(Pictures paired with source code)
*-*-*
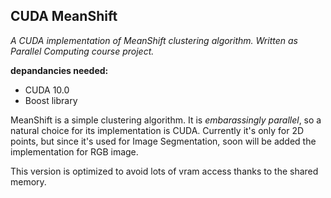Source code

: ## CUDA MeanShift ##
*A CUDA implementation of MeanShift clustering algorithm. Written as Parallel Computing course project.*

**depandancies needed:**
* CUDA 10.0
* Boost library

MeanShift is a simple clustering algorithm. It is *embarassingly parallel*, so a natural choice for its implementation is CUDA. Currently it's only for 2D points, but since it's used for Image Segmentation, soon will be added the implementation for RGB image. 

This version is optimized to avoid lots of vram access thanks to the shared memory.


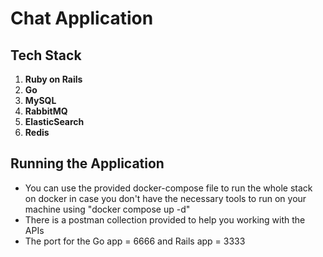 # Chat Application

## Tech Stack

1. **Ruby on Rails**
2. **Go**
3. **MySQL**
4. **RabbitMQ**
5. **ElasticSearch**
6. **Redis**


## Running the Application

- You can use the provided docker-compose file to run the whole stack on docker in case you don't have the necessary tools to run on your machine using "docker compose up -d"
- There is a postman collection provided to help you working with the APIs
- The port for the Go app = 6666 and Rails app = 3333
*-*-*
• INSTRUCTIONS TO FOLLOW:
Keep every word of the lines above unchanged in the copy, and omit the pictures.

• PROBLEM SOLUTION:
Source code

: ## CUDA MeanShift ##
*A CUDA implementation of MeanShift clustering algorithm. Written as Parallel Computing course project.*

**depandancies needed:**
* CUDA 10.0
* Boost library

MeanShift is a simple clustering algorithm. It is *embarassingly parallel*, so a natural choice for its implementation is CUDA. Currently it's only for 2D points, but since it's used for Image Segmentation, soon will be added the implementation for RGB image. 

This version is optimized to avoid lots of vram access thanks to the shared memory.


 # Chat Application

## Tech Stack

1. **Ruby on Rails**
2. **Go**
3. **MySQL**
4. **RabbitMQ**
5. **ElasticSearch**
6. **Redis**


## Running the Application

- You can use the provided docker-compose file to run the whole stack on docker in case you don't have the necessary tools to run on your machine using "docker compose up -d"
- There is a postman collection provided to help you working with the APIs
- The port for the Go app = 6666 and Rails app = 3333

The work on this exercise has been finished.